«¿Hasta
dónde puede llegar la literatura? En este libro dedicado a la vida y
la muerte de su hijo Daniel, Piedad Bonnett alcanza con las palabras
los lugares más extremos de la existencia. La naturalidad y la
extrañeza conviven en sus páginas igual que en su mirada conviven la
sequedad de la inteligencia y el latido más intenso de la emoción.
Buscar respuestas es un modo de hacerse preguntas. También es una forma
de seguir cuidando al hijo más allá de la muerte. La gran literatura
convierte la historia personal en una experiencia humana colectiva. Por
eso este libro habla de la fragilidad de cualquier vida y de la
necesidad de seguir viviendo.» Luis García Montero
«El
dolor de la madre es aquí, por desgracia y también por milagro, tan
infinito como el oficio de la escritora. Su doliente serenidad para
nombrar lo innombrable, para narrar la peor de las pérdidas, provoca una
admiración que es, a partes iguales, de índole personal y estética.
«El pensamiento no se acalla», leemos. Tampoco la literatura, capaz de
llegar allí donde la vida nos silencia. Lúcida ante cada palabra que
pronuncia en estas páginas de terrible belleza, ante la delicadeza de su
herida, Piedad Bonnett nos incorpora conmovedoramente a su familia.» Andrés Neuman
«Un
testimonio demoledor del hecho más doloroso que una mujer puede
imaginar para su vida, escrito con la pluma pesada y pudorosa que sólo
puede tener quien se sabe vencida por los demonios pero aún nos mira
desde los ojos de sus ángeles. Me da terror y me angustia sentir que
este libro es bello, pero eso es: un libro de una belleza notable,
ahogada y triste, muda de música, pero tan real como la vida misma.» Pablo Ramos
«Yo
he aprendido con este libro despiadado de Piedad, que no hay consuelo.

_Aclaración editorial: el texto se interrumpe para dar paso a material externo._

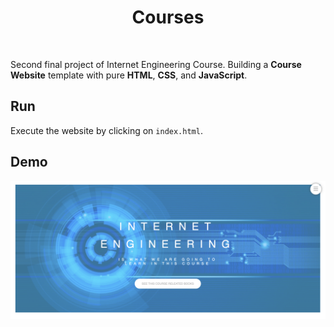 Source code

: <h1 align="center">
  Courses
</h1>

<br />

Second final project of Internet Engineering Course.
Building a **Course Website** template with pure **HTML**, **CSS**, and **JavaScript**.

## Run

Execute the website by clicking on ```index.html```.

## Demo

<p align="center">
  <img src="./assets/image/demo.png" alt="demo" />
</p> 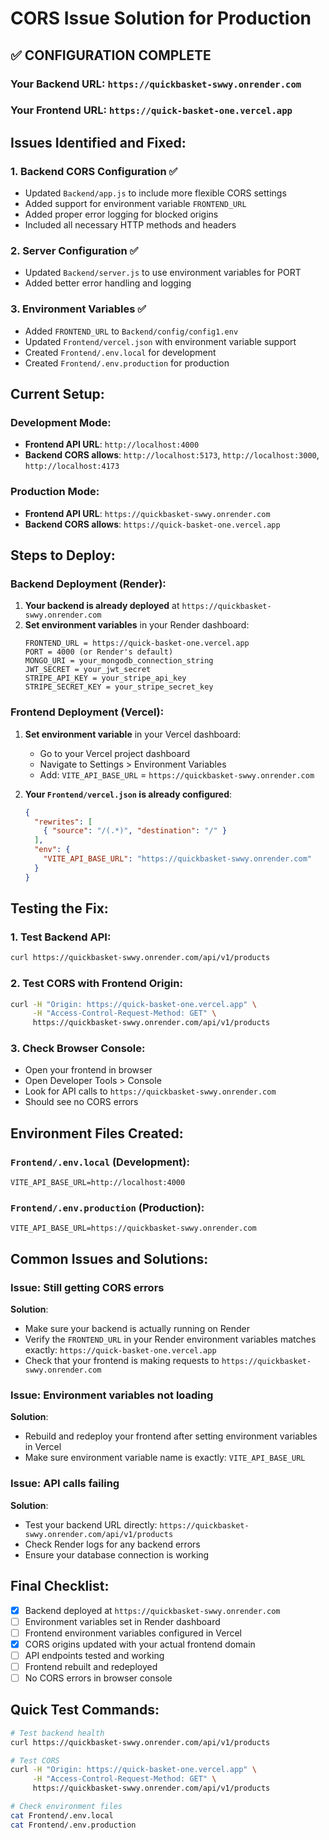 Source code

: # CORS Issue Solution for Production

## ✅ **CONFIGURATION COMPLETE**

### Your Backend URL: `https://quickbasket-swwy.onrender.com`
### Your Frontend URL: `https://quick-basket-one.vercel.app`

## Issues Identified and Fixed:

### 1. Backend CORS Configuration ✅
- Updated `Backend/app.js` to include more flexible CORS settings
- Added support for environment variable `FRONTEND_URL`
- Added proper error logging for blocked origins
- Included all necessary HTTP methods and headers

### 2. Server Configuration ✅
- Updated `Backend/server.js` to use environment variables for PORT
- Added better error handling and logging

### 3. Environment Variables ✅
- Added `FRONTEND_URL` to `Backend/config/config1.env`
- Updated `Frontend/vercel.json` with environment variable support
- Created `Frontend/.env.local` for development
- Created `Frontend/.env.production` for production

## Current Setup:

### Development Mode:
- **Frontend API URL**: `http://localhost:4000`
- **Backend CORS allows**: `http://localhost:5173`, `http://localhost:3000`, `http://localhost:4173`

### Production Mode:
- **Frontend API URL**: `https://quickbasket-swwy.onrender.com`
- **Backend CORS allows**: `https://quick-basket-one.vercel.app`

## Steps to Deploy:

### Backend Deployment (Render):
1. **Your backend is already deployed** at `https://quickbasket-swwy.onrender.com`
2. **Set environment variables** in your Render dashboard:
   ```
   FRONTEND_URL = https://quick-basket-one.vercel.app
   PORT = 4000 (or Render's default)
   MONGO_URI = your_mongodb_connection_string
   JWT_SECRET = your_jwt_secret
   STRIPE_API_KEY = your_stripe_api_key
   STRIPE_SECRET_KEY = your_stripe_secret_key
   ```

### Frontend Deployment (Vercel):
1. **Set environment variable** in your Vercel dashboard:
   - Go to your Vercel project dashboard
   - Navigate to Settings > Environment Variables
   - Add: `VITE_API_BASE_URL` = `https://quickbasket-swwy.onrender.com`

2. **Your `Frontend/vercel.json` is already configured**:
   ```json
   {
     "rewrites": [
       { "source": "/(.*)", "destination": "/" }
     ],
     "env": {
       "VITE_API_BASE_URL": "https://quickbasket-swwy.onrender.com"
     }
   }
   ```

## Testing the Fix:

### 1. Test Backend API:
```bash
curl https://quickbasket-swwy.onrender.com/api/v1/products
```

### 2. Test CORS with Frontend Origin:
```bash
curl -H "Origin: https://quick-basket-one.vercel.app" \
     -H "Access-Control-Request-Method: GET" \
     https://quickbasket-swwy.onrender.com/api/v1/products
```

### 3. Check Browser Console:
- Open your frontend in browser
- Open Developer Tools > Console
- Look for API calls to `https://quickbasket-swwy.onrender.com`
- Should see no CORS errors

## Environment Files Created:

### `Frontend/.env.local` (Development):
```
VITE_API_BASE_URL=http://localhost:4000
```

### `Frontend/.env.production` (Production):
```
VITE_API_BASE_URL=https://quickbasket-swwy.onrender.com
```

## Common Issues and Solutions:

### Issue: Still getting CORS errors
**Solution**: 
- Make sure your backend is actually running on Render
- Verify the `FRONTEND_URL` in your Render environment variables matches exactly: `https://quick-basket-one.vercel.app`
- Check that your frontend is making requests to `https://quickbasket-swwy.onrender.com`

### Issue: Environment variables not loading
**Solution**:
- Rebuild and redeploy your frontend after setting environment variables in Vercel
- Make sure environment variable name is exactly: `VITE_API_BASE_URL`

### Issue: API calls failing
**Solution**:
- Test your backend URL directly: `https://quickbasket-swwy.onrender.com/api/v1/products`
- Check Render logs for any backend errors
- Ensure your database connection is working

## Final Checklist:

- [x] Backend deployed at `https://quickbasket-swwy.onrender.com`
- [ ] Environment variables set in Render dashboard
- [ ] Frontend environment variables configured in Vercel
- [x] CORS origins updated with your actual frontend domain
- [ ] API endpoints tested and working
- [ ] Frontend rebuilt and redeployed
- [ ] No CORS errors in browser console

## Quick Test Commands:

```bash
# Test backend health
curl https://quickbasket-swwy.onrender.com/api/v1/products

# Test CORS
curl -H "Origin: https://quick-basket-one.vercel.app" \
     -H "Access-Control-Request-Method: GET" \
     https://quickbasket-swwy.onrender.com/api/v1/products

# Check environment files
cat Frontend/.env.local
cat Frontend/.env.production
```  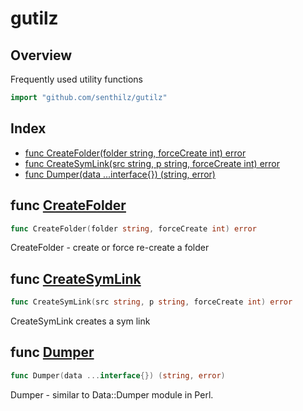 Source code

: 
# gutilz

## Overview
Frequently used utility functions

```go
import "github.com/senthilz/gutilz"
```

## Index

- [func CreateFolder(folder string, forceCreate int) error](<#func-createfolder>)
- [func CreateSymLink(src string, p string, forceCreate int) error](<#func-createsymlink>)
- [func Dumper(data ...interface{}) (string, error)](<#func-dumper>)


## func [CreateFolder](<https://github.com/senthilz/gutilz/blob/main/gutilz.go#L13>)

```go
func CreateFolder(folder string, forceCreate int) error
```

CreateFolder \- create or force re\-create a folder

## func [CreateSymLink](<https://github.com/senthilz/gutilz/blob/main/gutilz.go#L60>)

```go
func CreateSymLink(src string, p string, forceCreate int) error
```

CreateSymLink creates a sym link

## func [Dumper](<https://github.com/senthilz/gutilz/blob/main/gutilz.go#L40>)

```go
func Dumper(data ...interface{}) (string, error)
```

Dumper \- similar to Data::Dumper module in Perl\.
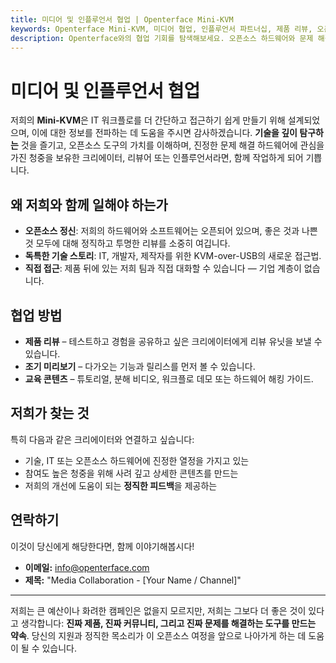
```yaml
---
title: 미디어 및 인플루언서 협업 | Openterface Mini-KVM
keywords: Openterface Mini-KVM, 미디어 협업, 인플루언서 파트너십, 제품 리뷰, 오픈소스 기술
description: Openterface와의 협업 기회를 탐색해보세요. 오픈소스 하드웨어와 문제 해결 도구에 대한 열정을 공유하는 기술 크리에이터와 리뷰어를 찾고 있습니다.
---
```


# 미디어 및 인플루언서 협업

저희의 **Mini-KVM**은 IT 워크플로를 더 간단하고 접근하기 쉽게 만들기 위해 설계되었으며, 이에 대한 정보를 전파하는 데 도움을 주시면 감사하겠습니다. **기술을 깊이 탐구하는** 것을 즐기고, 오픈소스 도구의 가치를 이해하며, 진정한 문제 해결 하드웨어에 관심을 가진 청중을 보유한 크리에이터, 리뷰어 또는 인플루언서라면, 함께 작업하게 되어 기쁩니다.

## 왜 저희와 함께 일해야 하는가

- **오픈소스 정신**: 저희의 하드웨어와 소프트웨어는 오픈되어 있으며, 좋은 것과 나쁜 것 모두에 대해 정직하고 투명한 리뷰를 소중히 여깁니다.
- **독특한 기술 스토리**: IT, 개발자, 제작자를 위한 KVM-over-USB의 새로운 접근법.
- **직접 접근**: 제품 뒤에 있는 저희 팀과 직접 대화할 수 있습니다 — 기업 계층이 없습니다.

## 협업 방법

- **제품 리뷰** – 테스트하고 경험을 공유하고 싶은 크리에이터에게 리뷰 유닛을 보낼 수 있습니다.
- **조기 미리보기** – 다가오는 기능과 릴리스를 먼저 볼 수 있습니다.
- **교육 콘텐츠** – 튜토리얼, 분해 비디오, 워크플로 데모 또는 하드웨어 해킹 가이드.

## 저희가 찾는 것

특히 다음과 같은 크리에이터와 연결하고 싶습니다:

- 기술, IT 또는 오픈소스 하드웨어에 진정한 열정을 가지고 있는
- 참여도 높은 청중을 위해 사려 깊고 상세한 콘텐츠를 만드는
- 저희의 개선에 도움이 되는 **정직한 피드백**을 제공하는

## 연락하기

이것이 당신에게 해당한다면, 함께 이야기해봅시다!

- **이메일:** [info@openterface.com](mailto:info@openterface.com)
- **제목:** "Media Collaboration - [Your Name / Channel]"

---

저희는 큰 예산이나 화려한 캠페인은 없을지 모르지만, 저희는 그보다 더 좋은 것이 있다고 생각합니다: **진짜 제품, 진짜 커뮤니티, 그리고 진짜 문제를 해결하는 도구를 만드는 약속**.
당신의 지원과 정직한 목소리가 이 오픈소스 여정을 앞으로 나아가게 하는 데 도움이 될 수 있습니다.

Y que sin embargo vale la pena escribir que no hay consolación. ¿Por
qué vale la pena? Creo que vale la pena de decirse, de escribirse,
porque es verdad.» Héctor Abad Faciolince
I. Lo irreparable
Buscamos un sitio vacío donde estacionar y lo encontramos a unos
cincuenta metros del viejo edificio de cinco pisos que se levanta, digno
pero sin gracia, casi al final de la 84 entre 2ª y 3ª, una de esas
típicas calles neoyorkinas del Upper East Side, tradicionales y casi
siempre apacibles a pesar de los muchos negocios que funcionan en los
pisos bajos. Del baúl del carro bajamos dos maletas grandes, livianas
porque están vacías. Antes de llegar al portón, y como impulsados por un
mismo pensamiento, nos detenemos y miramos hacia arriba, como
calculando los cuatro pisos que debemos empezar a subir. Camila abre el
portón y aparecen el hall, amplio y sombrío -uno de esos espacios donde
cualquier mínimo ruido produce eco-, y las escaleras de granito, las
mismas que en el pasado agosto nos parecieron eternas cuando ella,
Renata y yo subíamos y bajábamos, entusiastas y acezando, cargadas con
toda clase de enseres. Ahora, en cambio, hay algo crispado en nuestro
silencio, en la manera a la vez pausada e impaciente con que remontamos
los escalones, contra los que tintinea el metal de las ruedas de las
maletas.
Pamela nos abre la puerta y nos
saluda con abrazos apretados y esa bella sonrisa suya que ni siquiera
puede ser opacada por la tristeza. Después de un breve intercambio de
palabras, cruzamos la cocina y la salita y entramos lentamente a la
habitación. Lo primero que registran mis ojos es la enorme ventana
abierta, y detrás la escalera de incendios que da a la calle. Examino
todo, brevemente, de un vistazo: la cama, tendida con pulcritud, el
escritorio abarrotado de libros, los cuadernos apoderados de la mesa de
noche, la chaqueta de cuadros colgada con cuidado en la silla.